■ ASSIGNMENT ■
From the entries that follow, copy every line with the word "general".

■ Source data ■
<<<<
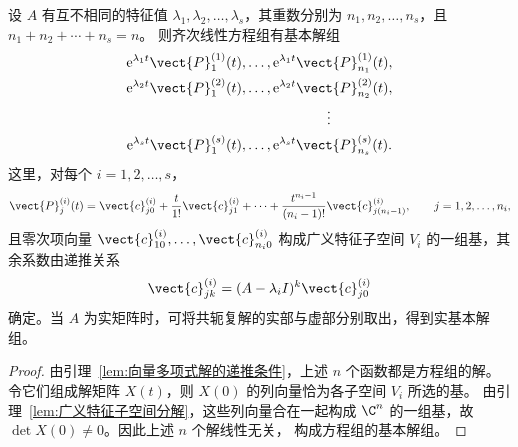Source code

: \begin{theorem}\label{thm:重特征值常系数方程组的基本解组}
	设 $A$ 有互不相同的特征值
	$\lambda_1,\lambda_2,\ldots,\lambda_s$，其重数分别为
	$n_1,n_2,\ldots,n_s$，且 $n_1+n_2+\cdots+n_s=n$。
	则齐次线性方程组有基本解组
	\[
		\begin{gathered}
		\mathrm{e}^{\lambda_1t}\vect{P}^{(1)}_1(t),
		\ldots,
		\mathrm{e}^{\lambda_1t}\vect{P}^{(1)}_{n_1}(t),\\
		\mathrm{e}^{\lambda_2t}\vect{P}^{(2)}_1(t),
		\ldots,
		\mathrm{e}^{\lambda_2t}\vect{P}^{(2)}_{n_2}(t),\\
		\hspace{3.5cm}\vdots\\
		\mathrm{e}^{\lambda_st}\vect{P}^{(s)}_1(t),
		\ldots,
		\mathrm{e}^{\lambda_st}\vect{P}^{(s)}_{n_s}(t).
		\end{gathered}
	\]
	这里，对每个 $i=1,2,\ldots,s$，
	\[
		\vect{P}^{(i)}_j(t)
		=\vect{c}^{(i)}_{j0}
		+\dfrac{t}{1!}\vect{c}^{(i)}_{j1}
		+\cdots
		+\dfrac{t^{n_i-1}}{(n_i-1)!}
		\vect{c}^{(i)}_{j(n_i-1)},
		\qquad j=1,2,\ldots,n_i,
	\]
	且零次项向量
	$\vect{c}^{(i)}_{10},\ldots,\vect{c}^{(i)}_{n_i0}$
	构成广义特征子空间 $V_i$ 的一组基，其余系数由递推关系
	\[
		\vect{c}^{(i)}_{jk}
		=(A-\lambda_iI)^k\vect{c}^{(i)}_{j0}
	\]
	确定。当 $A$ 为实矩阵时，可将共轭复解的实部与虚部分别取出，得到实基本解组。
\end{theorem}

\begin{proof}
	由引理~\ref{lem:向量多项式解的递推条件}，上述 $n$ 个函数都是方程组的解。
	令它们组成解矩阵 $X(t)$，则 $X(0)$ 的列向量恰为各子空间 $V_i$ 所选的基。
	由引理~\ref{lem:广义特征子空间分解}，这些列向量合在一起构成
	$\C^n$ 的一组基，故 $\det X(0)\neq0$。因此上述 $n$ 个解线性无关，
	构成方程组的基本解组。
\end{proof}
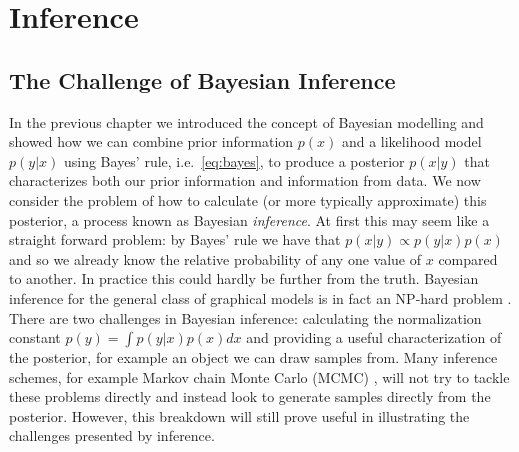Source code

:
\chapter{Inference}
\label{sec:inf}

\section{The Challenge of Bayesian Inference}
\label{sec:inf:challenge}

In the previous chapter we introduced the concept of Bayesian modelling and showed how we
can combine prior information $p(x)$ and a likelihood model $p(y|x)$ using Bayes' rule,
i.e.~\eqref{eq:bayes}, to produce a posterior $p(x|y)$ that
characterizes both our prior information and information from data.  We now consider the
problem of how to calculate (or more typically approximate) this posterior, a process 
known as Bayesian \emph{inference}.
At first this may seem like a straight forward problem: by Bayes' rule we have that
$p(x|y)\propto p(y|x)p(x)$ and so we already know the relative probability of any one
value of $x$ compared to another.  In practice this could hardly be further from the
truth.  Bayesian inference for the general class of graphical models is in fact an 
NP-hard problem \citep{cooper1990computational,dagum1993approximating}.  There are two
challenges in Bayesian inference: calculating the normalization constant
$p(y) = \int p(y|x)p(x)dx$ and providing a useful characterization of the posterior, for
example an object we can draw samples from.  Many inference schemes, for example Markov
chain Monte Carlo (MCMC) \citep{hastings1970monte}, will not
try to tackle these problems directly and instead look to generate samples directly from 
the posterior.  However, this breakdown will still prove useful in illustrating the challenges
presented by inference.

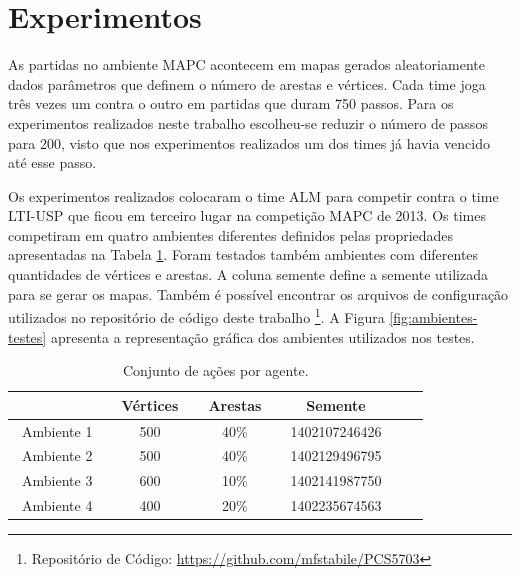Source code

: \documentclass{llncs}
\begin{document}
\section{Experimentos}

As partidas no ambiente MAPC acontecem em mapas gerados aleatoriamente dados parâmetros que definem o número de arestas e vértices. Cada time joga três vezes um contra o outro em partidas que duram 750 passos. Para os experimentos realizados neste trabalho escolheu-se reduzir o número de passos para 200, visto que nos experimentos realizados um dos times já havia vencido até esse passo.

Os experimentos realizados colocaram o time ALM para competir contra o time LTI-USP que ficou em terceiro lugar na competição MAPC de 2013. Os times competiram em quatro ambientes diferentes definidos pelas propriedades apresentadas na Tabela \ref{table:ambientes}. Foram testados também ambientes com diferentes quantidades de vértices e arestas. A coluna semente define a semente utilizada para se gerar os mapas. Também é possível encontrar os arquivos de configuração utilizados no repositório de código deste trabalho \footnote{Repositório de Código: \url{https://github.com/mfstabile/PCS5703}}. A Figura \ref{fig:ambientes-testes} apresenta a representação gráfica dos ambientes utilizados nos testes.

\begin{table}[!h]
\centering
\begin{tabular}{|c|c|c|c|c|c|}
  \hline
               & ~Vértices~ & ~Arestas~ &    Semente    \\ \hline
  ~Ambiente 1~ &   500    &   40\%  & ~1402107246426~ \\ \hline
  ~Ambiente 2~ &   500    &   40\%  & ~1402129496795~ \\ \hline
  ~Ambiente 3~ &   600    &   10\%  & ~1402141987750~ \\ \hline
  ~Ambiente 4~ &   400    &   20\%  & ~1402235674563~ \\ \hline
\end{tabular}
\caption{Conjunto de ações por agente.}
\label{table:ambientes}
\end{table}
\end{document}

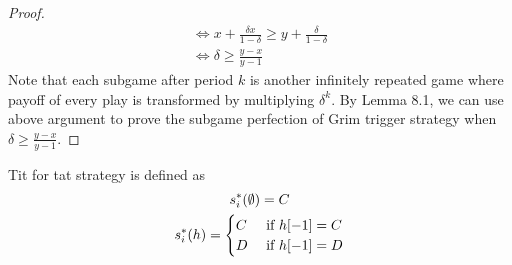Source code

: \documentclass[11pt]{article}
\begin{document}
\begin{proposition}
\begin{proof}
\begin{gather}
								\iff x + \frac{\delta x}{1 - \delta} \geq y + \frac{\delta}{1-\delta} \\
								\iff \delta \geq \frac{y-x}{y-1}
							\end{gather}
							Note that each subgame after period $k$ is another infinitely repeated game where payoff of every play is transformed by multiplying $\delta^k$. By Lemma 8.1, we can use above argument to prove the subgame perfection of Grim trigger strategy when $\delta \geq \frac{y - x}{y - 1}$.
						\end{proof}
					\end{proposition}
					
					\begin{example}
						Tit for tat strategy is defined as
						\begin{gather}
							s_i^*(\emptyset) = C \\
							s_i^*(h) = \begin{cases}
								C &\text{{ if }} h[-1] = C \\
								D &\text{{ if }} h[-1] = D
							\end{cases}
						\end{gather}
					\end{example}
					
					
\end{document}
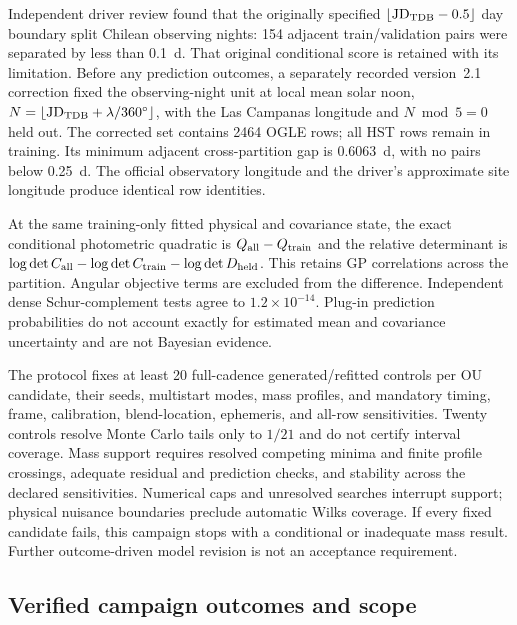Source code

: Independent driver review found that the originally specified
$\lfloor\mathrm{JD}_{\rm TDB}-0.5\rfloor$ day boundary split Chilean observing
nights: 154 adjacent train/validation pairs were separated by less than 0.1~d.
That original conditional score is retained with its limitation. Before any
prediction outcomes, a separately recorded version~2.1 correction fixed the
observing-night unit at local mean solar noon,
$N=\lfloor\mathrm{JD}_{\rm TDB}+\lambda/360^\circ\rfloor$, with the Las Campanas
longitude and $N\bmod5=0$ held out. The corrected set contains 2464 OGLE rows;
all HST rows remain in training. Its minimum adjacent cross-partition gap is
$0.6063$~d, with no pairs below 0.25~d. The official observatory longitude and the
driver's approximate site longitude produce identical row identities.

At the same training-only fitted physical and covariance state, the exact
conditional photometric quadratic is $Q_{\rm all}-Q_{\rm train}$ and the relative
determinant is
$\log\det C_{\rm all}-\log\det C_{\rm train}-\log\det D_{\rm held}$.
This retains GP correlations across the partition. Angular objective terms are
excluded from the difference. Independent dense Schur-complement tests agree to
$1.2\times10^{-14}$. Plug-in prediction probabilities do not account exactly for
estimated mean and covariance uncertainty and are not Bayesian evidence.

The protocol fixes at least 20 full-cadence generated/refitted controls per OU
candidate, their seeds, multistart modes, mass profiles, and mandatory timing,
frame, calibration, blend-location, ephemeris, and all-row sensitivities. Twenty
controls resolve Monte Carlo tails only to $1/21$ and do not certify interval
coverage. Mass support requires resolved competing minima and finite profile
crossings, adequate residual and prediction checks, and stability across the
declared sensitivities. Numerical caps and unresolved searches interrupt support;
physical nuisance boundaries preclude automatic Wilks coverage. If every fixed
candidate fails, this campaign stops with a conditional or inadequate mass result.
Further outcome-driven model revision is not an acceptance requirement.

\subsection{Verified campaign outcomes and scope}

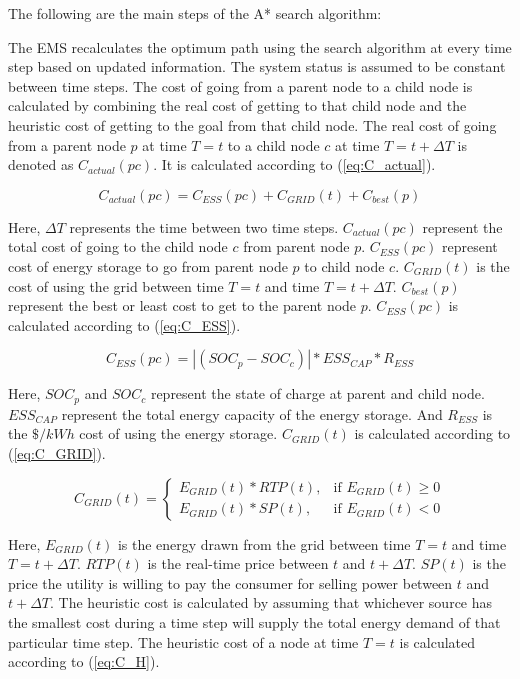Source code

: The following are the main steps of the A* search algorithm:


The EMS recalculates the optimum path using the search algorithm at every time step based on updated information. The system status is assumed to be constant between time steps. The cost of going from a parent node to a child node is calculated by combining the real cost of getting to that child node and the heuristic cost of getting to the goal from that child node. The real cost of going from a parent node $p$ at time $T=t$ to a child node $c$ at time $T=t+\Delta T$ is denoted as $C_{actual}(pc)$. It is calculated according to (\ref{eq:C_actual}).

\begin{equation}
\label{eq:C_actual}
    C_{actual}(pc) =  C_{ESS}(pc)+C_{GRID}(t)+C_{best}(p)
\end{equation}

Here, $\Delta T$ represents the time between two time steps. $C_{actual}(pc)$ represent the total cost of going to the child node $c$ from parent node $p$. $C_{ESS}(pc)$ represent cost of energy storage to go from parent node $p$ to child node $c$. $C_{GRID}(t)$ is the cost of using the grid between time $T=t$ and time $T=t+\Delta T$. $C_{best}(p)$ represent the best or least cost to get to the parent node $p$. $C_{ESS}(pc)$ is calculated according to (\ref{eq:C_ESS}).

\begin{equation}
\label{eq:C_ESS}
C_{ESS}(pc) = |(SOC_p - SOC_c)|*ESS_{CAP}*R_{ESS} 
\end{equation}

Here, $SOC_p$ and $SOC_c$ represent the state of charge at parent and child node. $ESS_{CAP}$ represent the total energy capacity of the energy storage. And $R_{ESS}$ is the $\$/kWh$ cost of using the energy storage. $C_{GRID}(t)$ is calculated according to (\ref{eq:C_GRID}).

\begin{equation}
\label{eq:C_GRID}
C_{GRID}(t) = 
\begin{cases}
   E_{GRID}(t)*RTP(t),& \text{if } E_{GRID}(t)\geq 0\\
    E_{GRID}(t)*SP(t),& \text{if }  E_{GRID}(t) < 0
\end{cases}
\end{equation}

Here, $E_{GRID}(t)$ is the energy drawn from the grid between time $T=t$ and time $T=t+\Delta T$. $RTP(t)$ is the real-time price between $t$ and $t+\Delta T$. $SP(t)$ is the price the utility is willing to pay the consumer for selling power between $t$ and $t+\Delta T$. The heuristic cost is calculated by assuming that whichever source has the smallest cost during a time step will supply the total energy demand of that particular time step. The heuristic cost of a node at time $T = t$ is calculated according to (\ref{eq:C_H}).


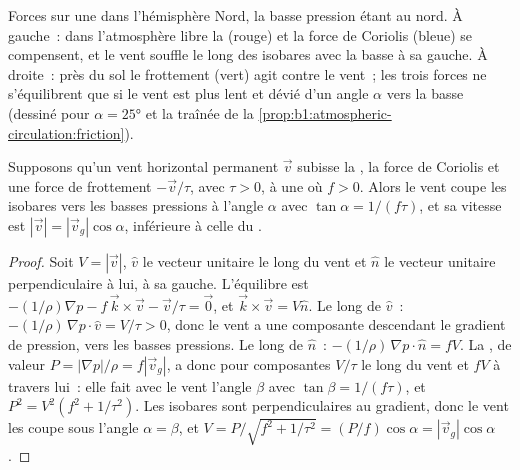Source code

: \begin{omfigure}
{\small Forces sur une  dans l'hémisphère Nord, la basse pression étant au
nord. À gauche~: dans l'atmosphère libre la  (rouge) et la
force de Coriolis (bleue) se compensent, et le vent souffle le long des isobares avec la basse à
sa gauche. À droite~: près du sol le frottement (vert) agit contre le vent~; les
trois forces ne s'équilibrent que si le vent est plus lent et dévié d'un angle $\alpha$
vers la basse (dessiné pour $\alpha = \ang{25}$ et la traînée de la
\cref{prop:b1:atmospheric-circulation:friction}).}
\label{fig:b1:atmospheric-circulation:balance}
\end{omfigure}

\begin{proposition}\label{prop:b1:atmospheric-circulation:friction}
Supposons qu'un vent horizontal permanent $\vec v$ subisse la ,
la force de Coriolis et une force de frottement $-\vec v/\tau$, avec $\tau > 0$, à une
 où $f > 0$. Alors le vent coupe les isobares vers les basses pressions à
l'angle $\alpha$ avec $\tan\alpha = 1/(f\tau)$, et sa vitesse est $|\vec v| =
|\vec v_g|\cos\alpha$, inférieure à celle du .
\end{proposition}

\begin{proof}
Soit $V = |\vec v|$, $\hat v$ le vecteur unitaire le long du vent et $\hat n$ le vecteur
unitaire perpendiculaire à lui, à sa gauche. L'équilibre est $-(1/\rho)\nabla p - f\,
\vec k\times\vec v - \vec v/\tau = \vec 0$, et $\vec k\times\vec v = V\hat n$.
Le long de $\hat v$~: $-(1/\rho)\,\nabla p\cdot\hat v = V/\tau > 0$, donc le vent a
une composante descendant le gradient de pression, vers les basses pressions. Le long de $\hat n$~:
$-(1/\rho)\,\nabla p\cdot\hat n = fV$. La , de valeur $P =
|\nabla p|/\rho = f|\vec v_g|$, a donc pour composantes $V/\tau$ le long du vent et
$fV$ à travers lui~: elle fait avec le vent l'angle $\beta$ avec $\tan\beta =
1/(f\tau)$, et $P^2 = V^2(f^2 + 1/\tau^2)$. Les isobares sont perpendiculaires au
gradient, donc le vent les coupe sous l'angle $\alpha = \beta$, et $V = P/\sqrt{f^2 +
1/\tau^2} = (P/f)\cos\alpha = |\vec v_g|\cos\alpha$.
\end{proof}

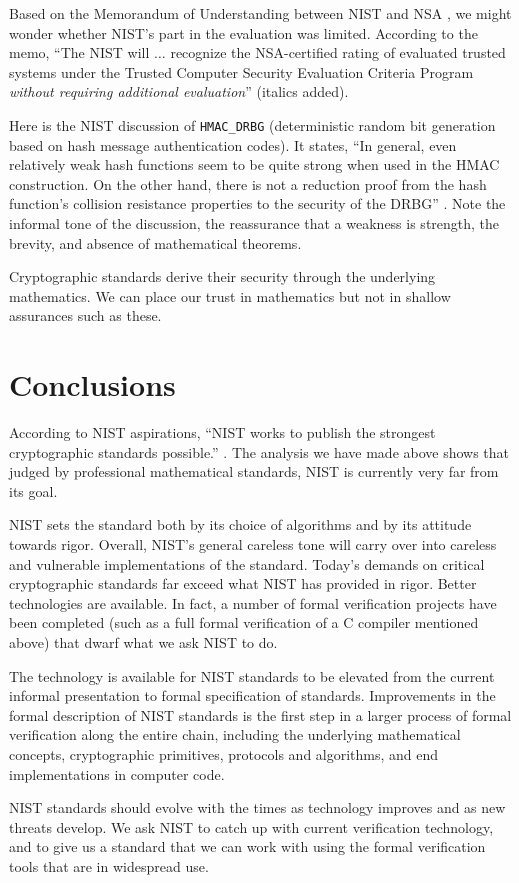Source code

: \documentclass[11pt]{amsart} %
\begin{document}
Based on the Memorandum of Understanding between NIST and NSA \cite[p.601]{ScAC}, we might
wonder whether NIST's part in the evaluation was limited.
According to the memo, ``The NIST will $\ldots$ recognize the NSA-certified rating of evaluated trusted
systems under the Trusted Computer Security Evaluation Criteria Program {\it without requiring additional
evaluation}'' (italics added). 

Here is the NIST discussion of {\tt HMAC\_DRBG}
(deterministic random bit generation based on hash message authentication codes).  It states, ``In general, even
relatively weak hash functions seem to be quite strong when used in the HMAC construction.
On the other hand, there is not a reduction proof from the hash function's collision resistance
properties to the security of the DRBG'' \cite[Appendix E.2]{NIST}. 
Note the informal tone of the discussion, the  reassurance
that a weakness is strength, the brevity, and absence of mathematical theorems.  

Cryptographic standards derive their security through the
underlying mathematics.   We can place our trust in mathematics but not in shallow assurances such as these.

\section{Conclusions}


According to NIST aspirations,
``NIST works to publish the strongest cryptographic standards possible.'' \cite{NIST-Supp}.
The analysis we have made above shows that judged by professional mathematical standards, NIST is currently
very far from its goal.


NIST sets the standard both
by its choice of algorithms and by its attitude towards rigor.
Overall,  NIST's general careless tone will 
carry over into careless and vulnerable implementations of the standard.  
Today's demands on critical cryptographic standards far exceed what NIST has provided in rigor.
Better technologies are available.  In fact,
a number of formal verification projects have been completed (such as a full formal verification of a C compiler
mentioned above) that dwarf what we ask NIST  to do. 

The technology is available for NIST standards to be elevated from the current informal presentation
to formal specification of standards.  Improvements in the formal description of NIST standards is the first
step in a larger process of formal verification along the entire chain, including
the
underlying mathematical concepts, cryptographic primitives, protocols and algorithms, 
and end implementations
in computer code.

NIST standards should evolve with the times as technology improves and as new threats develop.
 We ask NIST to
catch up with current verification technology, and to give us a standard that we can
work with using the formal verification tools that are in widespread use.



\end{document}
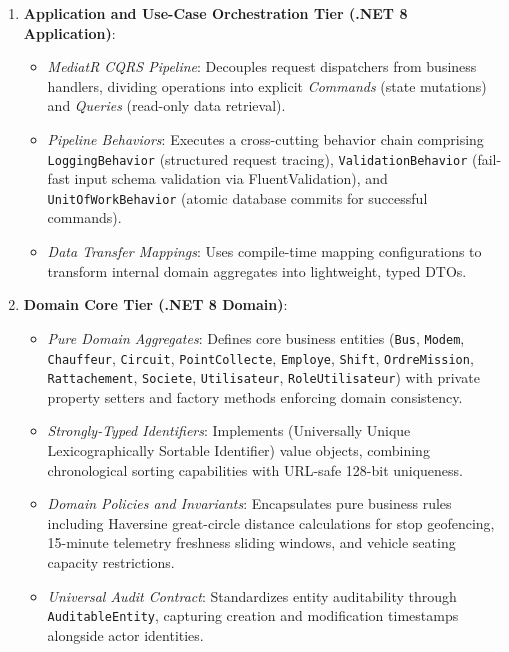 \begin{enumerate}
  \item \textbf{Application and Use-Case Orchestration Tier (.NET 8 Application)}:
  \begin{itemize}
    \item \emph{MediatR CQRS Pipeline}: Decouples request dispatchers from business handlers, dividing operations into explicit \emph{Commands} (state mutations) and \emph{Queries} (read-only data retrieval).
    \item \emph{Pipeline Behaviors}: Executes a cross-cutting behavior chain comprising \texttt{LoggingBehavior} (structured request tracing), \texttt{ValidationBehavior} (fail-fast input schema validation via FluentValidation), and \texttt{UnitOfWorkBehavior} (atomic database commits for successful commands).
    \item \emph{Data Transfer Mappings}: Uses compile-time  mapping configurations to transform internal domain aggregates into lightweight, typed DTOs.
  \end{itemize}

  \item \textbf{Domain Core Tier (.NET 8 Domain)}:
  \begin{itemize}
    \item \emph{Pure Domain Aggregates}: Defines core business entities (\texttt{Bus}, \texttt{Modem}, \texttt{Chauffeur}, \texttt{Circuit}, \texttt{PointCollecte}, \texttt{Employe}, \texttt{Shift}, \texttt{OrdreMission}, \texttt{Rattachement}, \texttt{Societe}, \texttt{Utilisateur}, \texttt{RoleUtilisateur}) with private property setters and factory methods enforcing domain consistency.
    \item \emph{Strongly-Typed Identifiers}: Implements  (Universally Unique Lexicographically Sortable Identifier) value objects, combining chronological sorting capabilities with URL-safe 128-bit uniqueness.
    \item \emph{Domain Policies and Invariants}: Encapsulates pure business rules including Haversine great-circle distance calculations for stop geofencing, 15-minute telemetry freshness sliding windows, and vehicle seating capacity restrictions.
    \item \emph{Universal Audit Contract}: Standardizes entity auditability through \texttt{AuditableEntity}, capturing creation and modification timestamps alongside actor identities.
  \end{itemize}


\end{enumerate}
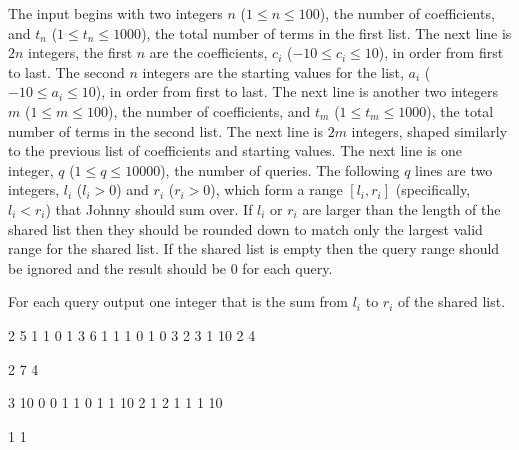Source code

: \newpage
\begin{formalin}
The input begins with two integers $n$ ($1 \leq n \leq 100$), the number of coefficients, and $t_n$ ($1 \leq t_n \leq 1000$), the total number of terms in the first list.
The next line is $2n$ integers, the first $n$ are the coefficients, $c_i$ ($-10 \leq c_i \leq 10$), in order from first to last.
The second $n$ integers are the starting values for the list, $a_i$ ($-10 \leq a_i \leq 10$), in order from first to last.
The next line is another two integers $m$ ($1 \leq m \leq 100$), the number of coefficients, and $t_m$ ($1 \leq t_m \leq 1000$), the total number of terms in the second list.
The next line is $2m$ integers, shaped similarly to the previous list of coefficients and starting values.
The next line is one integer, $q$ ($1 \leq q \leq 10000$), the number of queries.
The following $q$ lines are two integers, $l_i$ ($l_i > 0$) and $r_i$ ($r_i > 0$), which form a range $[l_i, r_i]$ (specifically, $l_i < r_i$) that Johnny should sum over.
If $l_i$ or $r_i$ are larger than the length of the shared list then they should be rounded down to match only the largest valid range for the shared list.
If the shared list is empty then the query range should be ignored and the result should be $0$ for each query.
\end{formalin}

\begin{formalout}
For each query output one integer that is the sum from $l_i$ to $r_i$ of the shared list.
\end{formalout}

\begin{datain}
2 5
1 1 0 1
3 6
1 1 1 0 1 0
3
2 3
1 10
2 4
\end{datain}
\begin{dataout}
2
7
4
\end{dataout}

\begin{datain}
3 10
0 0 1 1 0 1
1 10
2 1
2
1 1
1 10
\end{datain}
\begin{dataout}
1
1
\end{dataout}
>>>>
■ EXERCISE RESULT ■
truth.  Bayesian inference for the general class of graphical models is in fact an 
(deterministic random bit generation based on hash message authentication codes).  It states, ``In general, even
Overall,  NIST's general careless tone will 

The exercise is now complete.